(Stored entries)

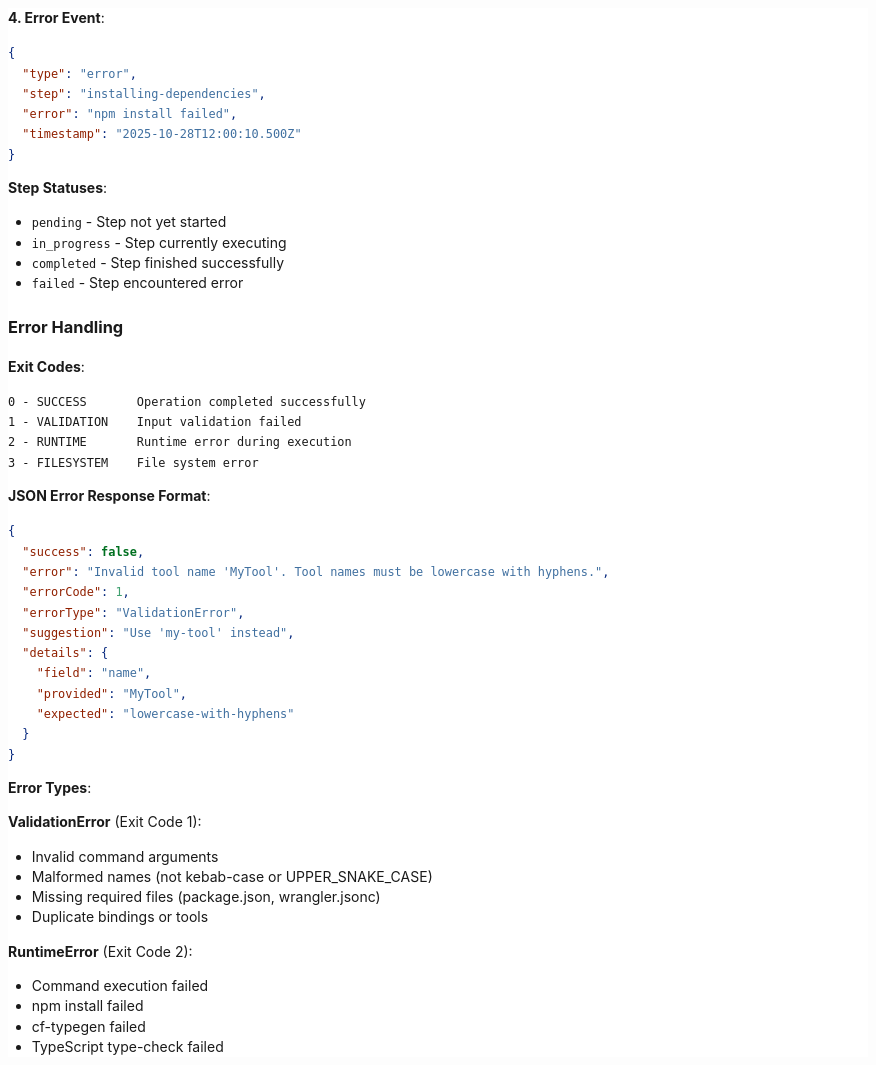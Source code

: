 **4. Error Event**:
```json
{
  "type": "error",
  "step": "installing-dependencies",
  "error": "npm install failed",
  "timestamp": "2025-10-28T12:00:10.500Z"
}
```

**Step Statuses**:
- `pending` - Step not yet started
- `in_progress` - Step currently executing
- `completed` - Step finished successfully
- `failed` - Step encountered error

### Error Handling

**Exit Codes**:
```
0 - SUCCESS       Operation completed successfully
1 - VALIDATION    Input validation failed
2 - RUNTIME       Runtime error during execution
3 - FILESYSTEM    File system error
```

**JSON Error Response Format**:
```json
{
  "success": false,
  "error": "Invalid tool name 'MyTool'. Tool names must be lowercase with hyphens.",
  "errorCode": 1,
  "errorType": "ValidationError",
  "suggestion": "Use 'my-tool' instead",
  "details": {
    "field": "name",
    "provided": "MyTool",
    "expected": "lowercase-with-hyphens"
  }
}
```

**Error Types**:

**ValidationError** (Exit Code 1):
- Invalid command arguments
- Malformed names (not kebab-case or UPPER_SNAKE_CASE)
- Missing required files (package.json, wrangler.jsonc)
- Duplicate bindings or tools

**RuntimeError** (Exit Code 2):
- Command execution failed
- npm install failed
- cf-typegen failed
- TypeScript type-check failed
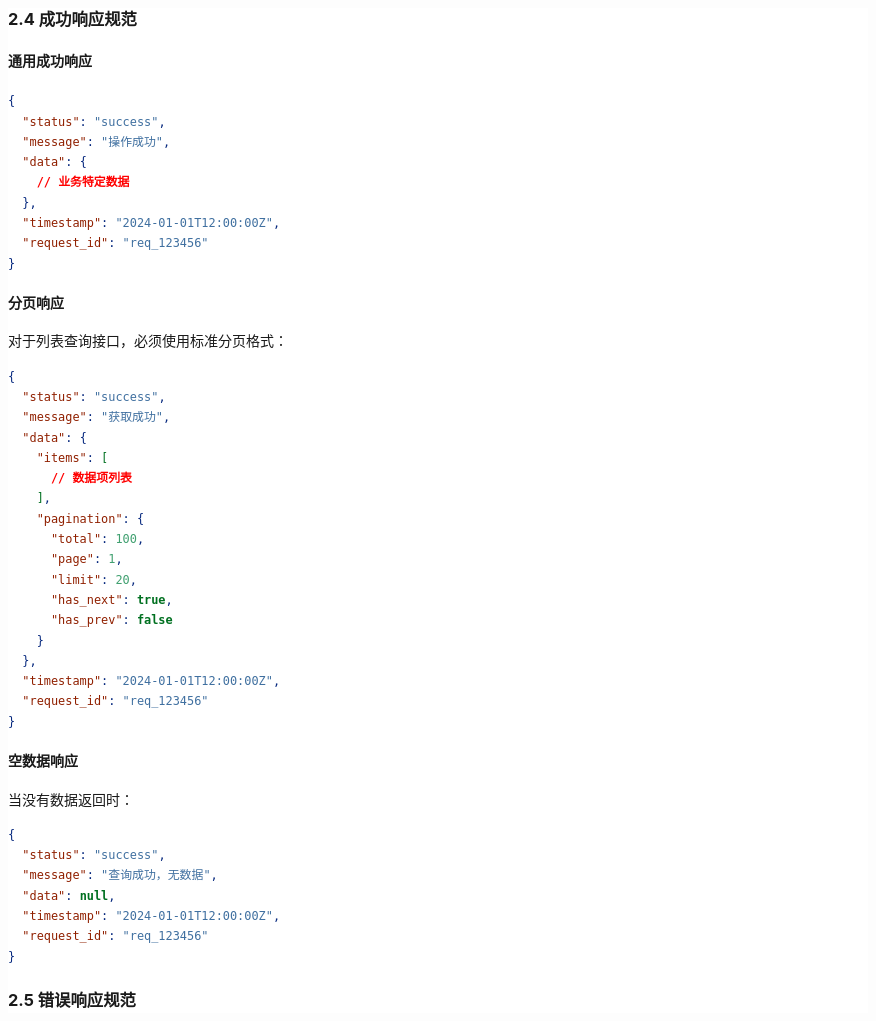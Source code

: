### 2.4 成功响应规范

#### 通用成功响应
```json
{
  "status": "success",
  "message": "操作成功",
  "data": {
    // 业务特定数据
  },
  "timestamp": "2024-01-01T12:00:00Z",
  "request_id": "req_123456"
}
```

#### 分页响应
对于列表查询接口，必须使用标准分页格式：

```json
{
  "status": "success",
  "message": "获取成功",
  "data": {
    "items": [
      // 数据项列表
    ],
    "pagination": {
      "total": 100,
      "page": 1,
      "limit": 20,
      "has_next": true,
      "has_prev": false
    }
  },
  "timestamp": "2024-01-01T12:00:00Z",
  "request_id": "req_123456"
}
```

#### 空数据响应
当没有数据返回时：
```json
{
  "status": "success",
  "message": "查询成功，无数据",
  "data": null,
  "timestamp": "2024-01-01T12:00:00Z",
  "request_id": "req_123456"
}
```

### 2.5 错误响应规范
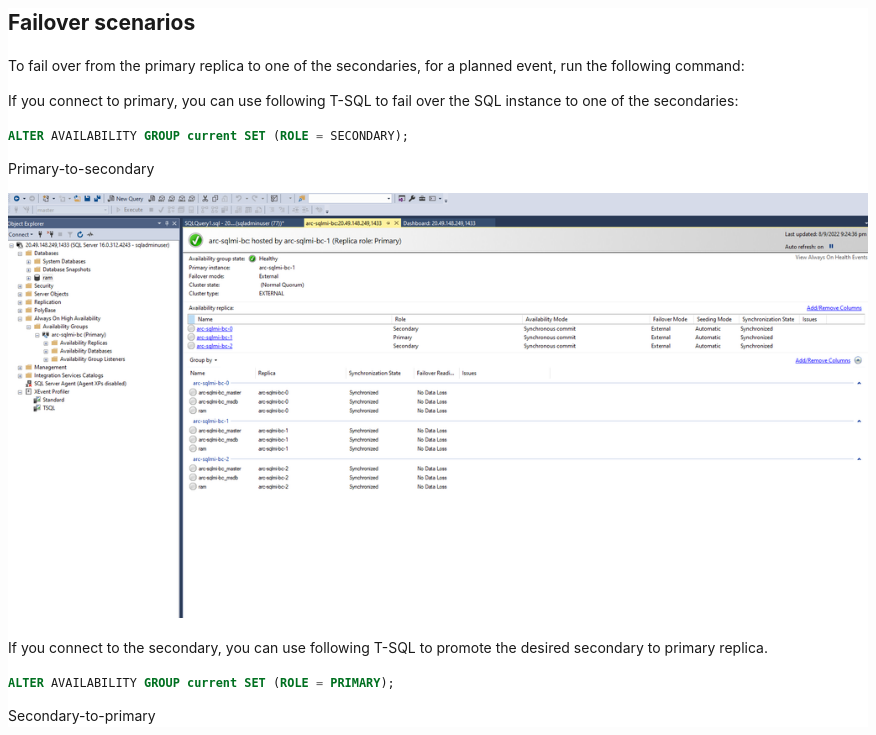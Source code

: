 ## Failover scenarios

To fail over from the primary replica to one of the secondaries, for a planned event, run the following command:

If you connect to primary, you can use following T-SQL to fail over the SQL instance to one of the secondaries:

```sql
ALTER AVAILABILITY GROUP current SET (ROLE = SECONDARY);
```

Primary-to-secondary

![Primary-to-secondary](media/Primary-to-secondary.png)

If you connect to the secondary, you can use following T-SQL to promote the desired secondary to primary replica.

```sql
ALTER AVAILABILITY GROUP current SET (ROLE = PRIMARY);
```

Secondary-to-primary
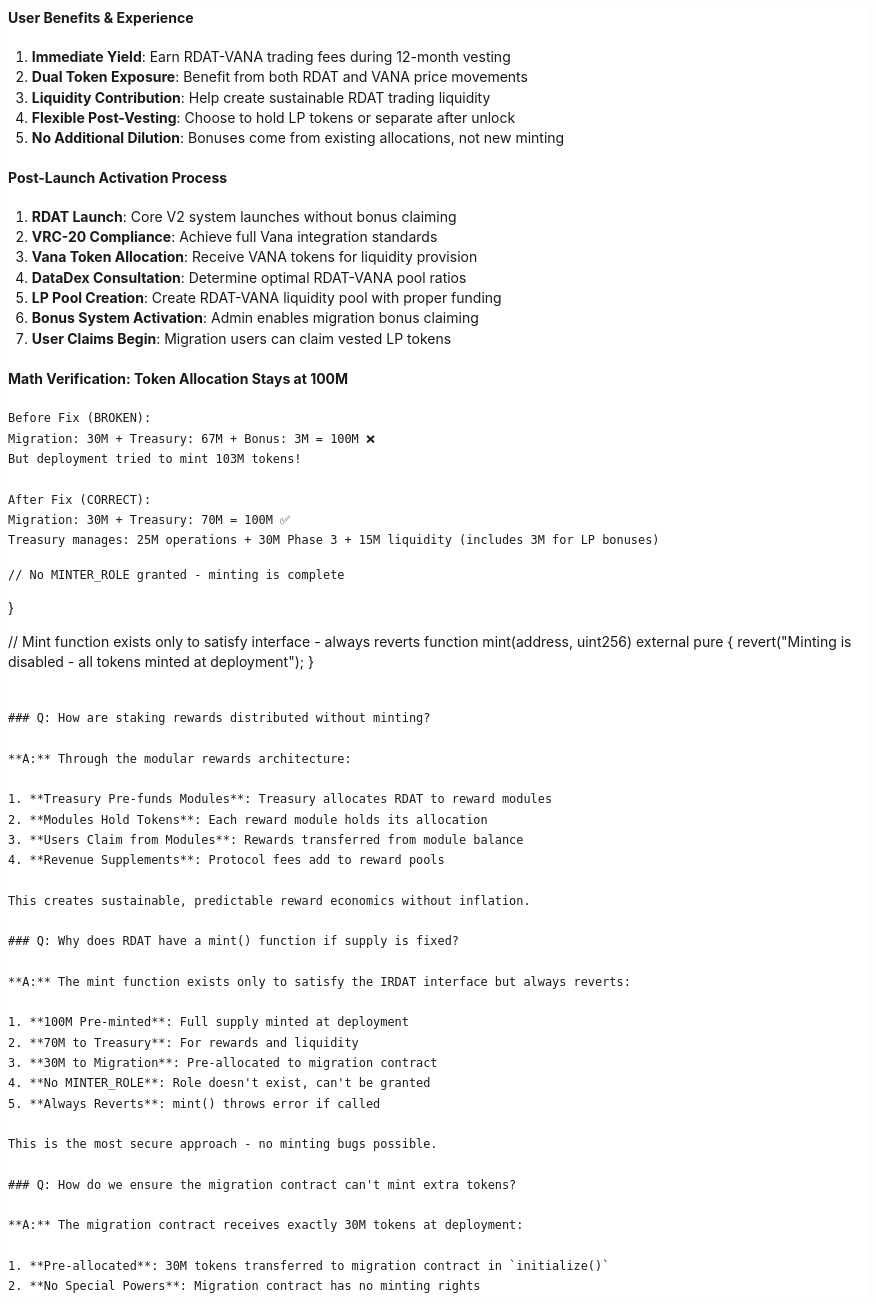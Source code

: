 #### **User Benefits & Experience**
1. **Immediate Yield**: Earn RDAT-VANA trading fees during 12-month vesting
2. **Dual Token Exposure**: Benefit from both RDAT and VANA price movements
3. **Liquidity Contribution**: Help create sustainable RDAT trading liquidity
4. **Flexible Post-Vesting**: Choose to hold LP tokens or separate after unlock
5. **No Additional Dilution**: Bonuses come from existing allocations, not new minting

#### **Post-Launch Activation Process**
1. **RDAT Launch**: Core V2 system launches without bonus claiming
2. **VRC-20 Compliance**: Achieve full Vana integration standards  
3. **Vana Token Allocation**: Receive VANA tokens for liquidity provision
4. **DataDex Consultation**: Determine optimal RDAT-VANA pool ratios
5. **LP Pool Creation**: Create RDAT-VANA liquidity pool with proper funding
6. **Bonus System Activation**: Admin enables migration bonus claiming
7. **User Claims Begin**: Migration users can claim vested LP tokens

#### **Math Verification: Token Allocation Stays at 100M**
```
Before Fix (BROKEN):
Migration: 30M + Treasury: 67M + Bonus: 3M = 100M ❌ 
But deployment tried to mint 103M tokens!

After Fix (CORRECT):
Migration: 30M + Treasury: 70M = 100M ✅
Treasury manages: 25M operations + 30M Phase 3 + 15M liquidity (includes 3M for LP bonuses)
```
    
    // No MINTER_ROLE granted - minting is complete
}

// Mint function exists only to satisfy interface - always reverts
function mint(address, uint256) external pure {
    revert("Minting is disabled - all tokens minted at deployment");
}
```

### Q: How are staking rewards distributed without minting?

**A:** Through the modular rewards architecture:

1. **Treasury Pre-funds Modules**: Treasury allocates RDAT to reward modules
2. **Modules Hold Tokens**: Each reward module holds its allocation
3. **Users Claim from Modules**: Rewards transferred from module balance
4. **Revenue Supplements**: Protocol fees add to reward pools

This creates sustainable, predictable reward economics without inflation.

### Q: Why does RDAT have a mint() function if supply is fixed?

**A:** The mint function exists only to satisfy the IRDAT interface but always reverts:

1. **100M Pre-minted**: Full supply minted at deployment
2. **70M to Treasury**: For rewards and liquidity
3. **30M to Migration**: Pre-allocated to migration contract
4. **No MINTER_ROLE**: Role doesn't exist, can't be granted
5. **Always Reverts**: mint() throws error if called

This is the most secure approach - no minting bugs possible.

### Q: How do we ensure the migration contract can't mint extra tokens?

**A:** The migration contract receives exactly 30M tokens at deployment:

1. **Pre-allocated**: 30M tokens transferred to migration contract in `initialize()`
2. **No Special Powers**: Migration contract has no minting rights
```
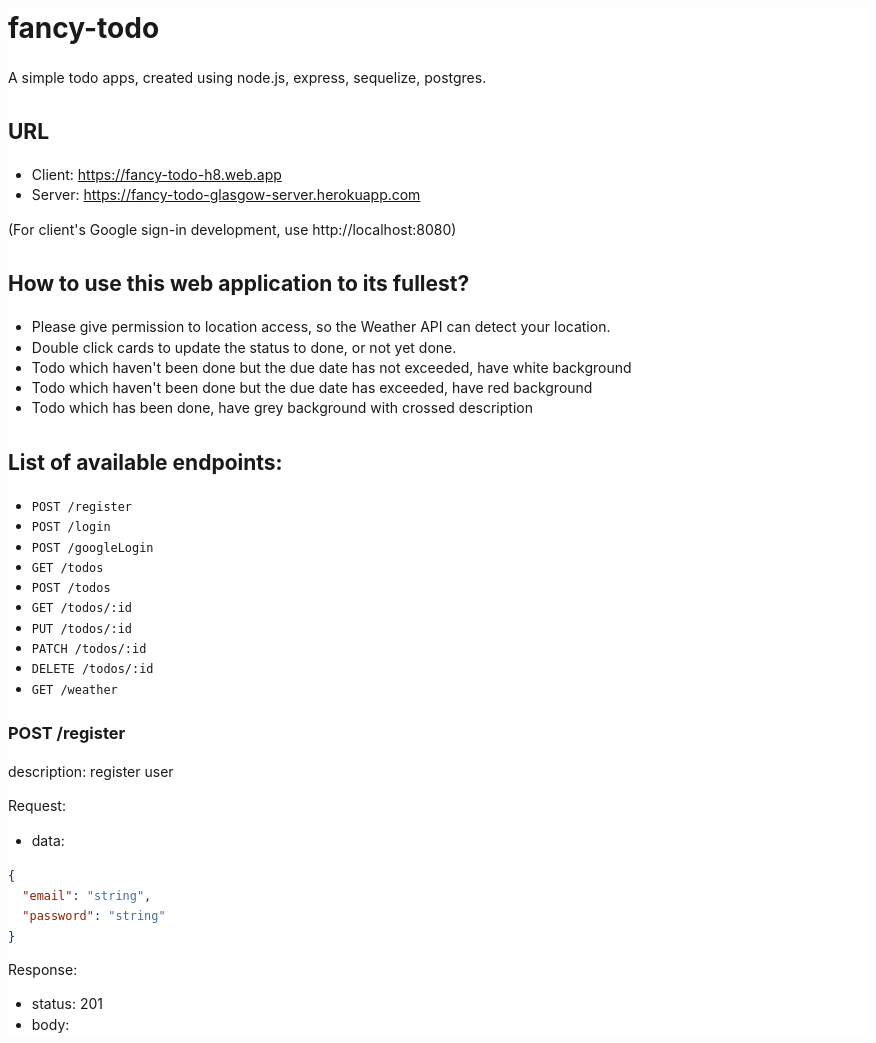 # fancy-todo
A simple todo apps, created using node.js, express, sequelize, postgres.


## URL
- Client: https://fancy-todo-h8.web.app
- Server: https://fancy-todo-glasgow-server.herokuapp.com

(For client's Google sign-in development, use http://localhost:8080)


## How to use this web application to its fullest?
- Please give permission to location access, so the Weather API can detect your location. 
- Double click cards to update the status to done, or not yet done.
- Todo which haven't been done but the due date has not exceeded, have white background
- Todo which haven't been done but the due date has exceeded, have red background
- Todo which has been done, have grey background with crossed description


## List of available endpoints:

- `POST /register`
- `POST /login`
- `POST /googleLogin`
- `GET /todos`
- `POST /todos`
- `GET /todos/:id`
- `PUT /todos/:id`
- `PATCH /todos/:id`
- `DELETE /todos/:id`
- `GET /weather`


### POST /register

description: 
  register user

Request:

- data:

```json
{
  "email": "string",
  "password": "string"
}
```

Response:

- status: 201
- body:
  ​
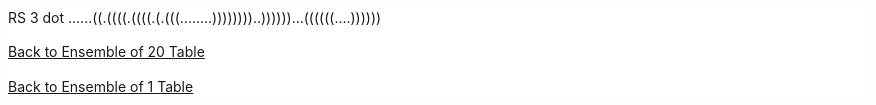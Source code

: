 
<tr>
<td markdown="span">RS 3 dot </td>
<td markdown="span"> ......((.((((.((((.(.(((........))))))))..))))))...((((((....))))))
</td>
</tr>

</tbody>
</table>


</div>


[Back to Ensemble of 20 Table](../../display_436)

[Back to Ensemble of 1 Table](../../display_1533)
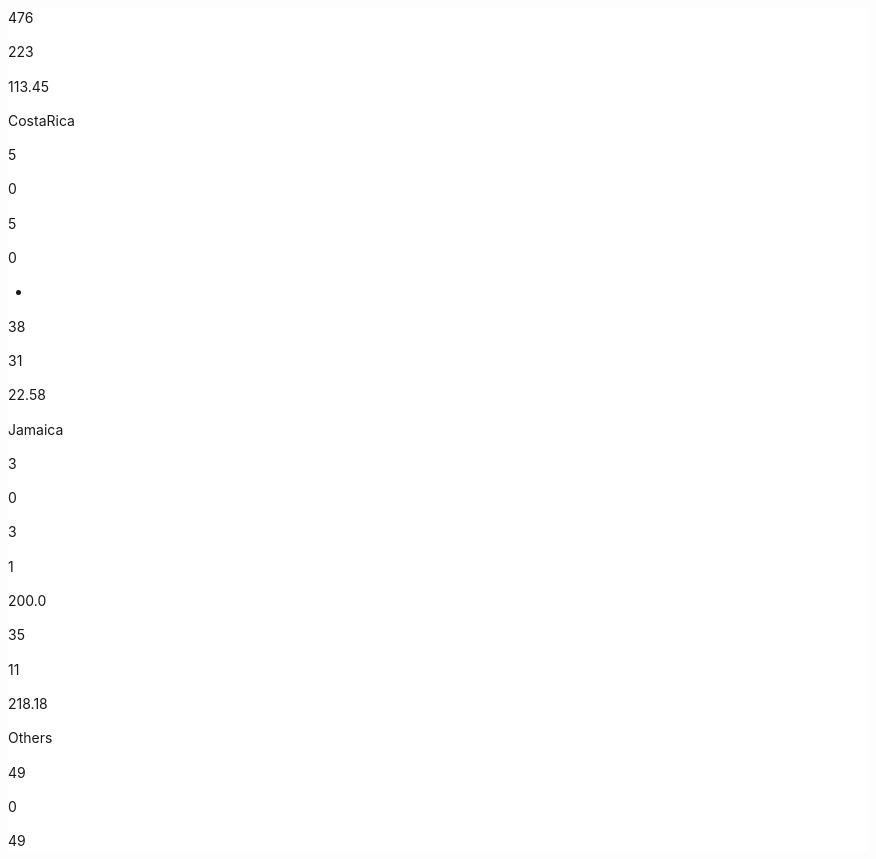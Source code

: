  
 
 
 
 
 
476
 
 
 
 
 
 
 
 
 
223
 
 
 
 
 
 
 
 
 
113.45
 
CostaRica
 
5
 
0
 
5
 
0
 
-
 
38
 
31
 
22.58
 
Jamaica
 
3
 
0
 
3
 
1
 
200.0
 
35
 
11
 
218.18
 
Others
 
49
 
0
 
49
 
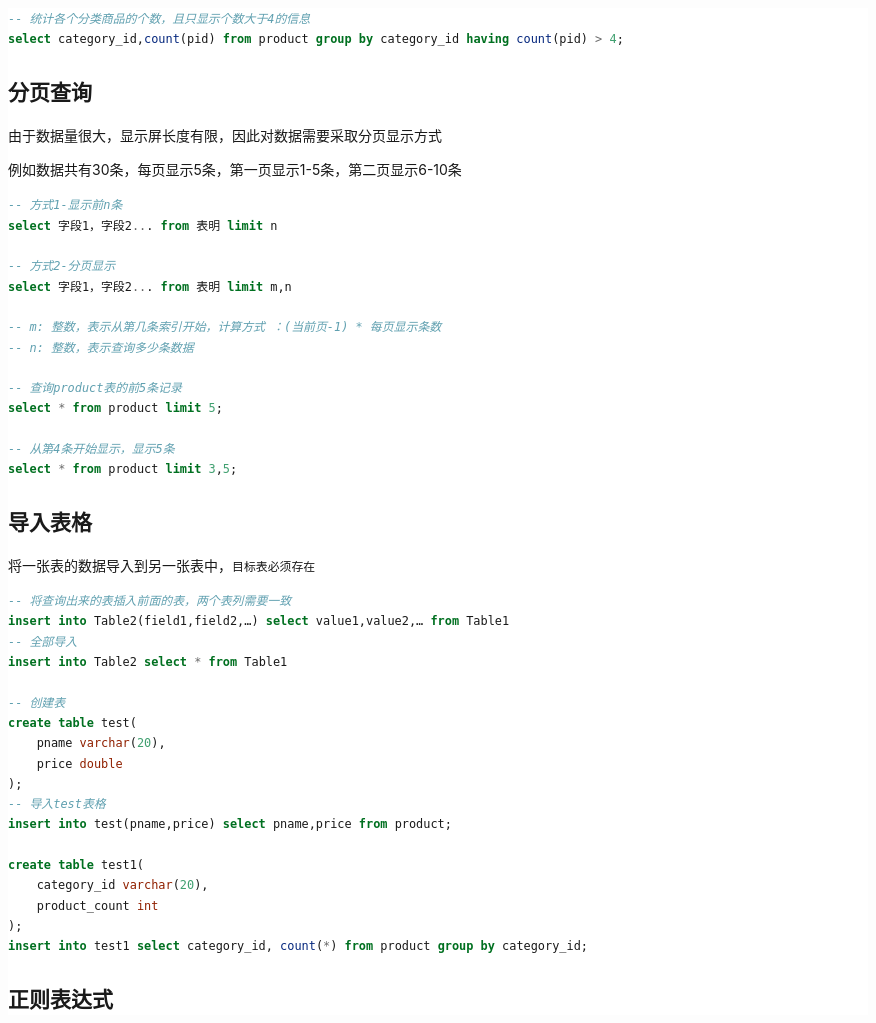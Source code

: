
 ```sql
-- 统计各个分类商品的个数，且只显示个数大于4的信息
select category_id,count(pid) from product group by category_id having count(pid) > 4;
```

## 分页查询

由于数据量很大，显示屏长度有限，因此对数据需要采取分页显示方式

例如数据共有30条，每页显示5条，第一页显示1-5条，第二页显示6-10条

```sql
-- 方式1-显示前n条
select 字段1，字段2... from 表明 limit n

-- 方式2-分页显示
select 字段1，字段2... from 表明 limit m,n

-- m: 整数，表示从第几条索引开始，计算方式 ：(当前页-1) * 每页显示条数
-- n: 整数，表示查询多少条数据

-- 查询product表的前5条记录
select * from product limit 5;

-- 从第4条开始显示，显示5条 
select * from product limit 3,5;
```

## 导入表格

将一张表的数据导入到另一张表中，`目标表必须存在`

```sql
-- 将查询出来的表插入前面的表，两个表列需要一致
insert into Table2(field1,field2,…) select value1,value2,… from Table1
-- 全部导入
insert into Table2 select * from Table1

-- 创建表
create table test(
    pname varchar(20),
    price double
);
-- 导入test表格
insert into test(pname,price) select pname,price from product;

create table test1(
    category_id varchar(20),
    product_count int
);
insert into test1 select category_id, count(*) from product group by category_id;
```

## 正则表达式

**Exercise aim:** Each line of the data that includes the word "secondaries" counts once; report the total and nothing more.

**Written response:** 2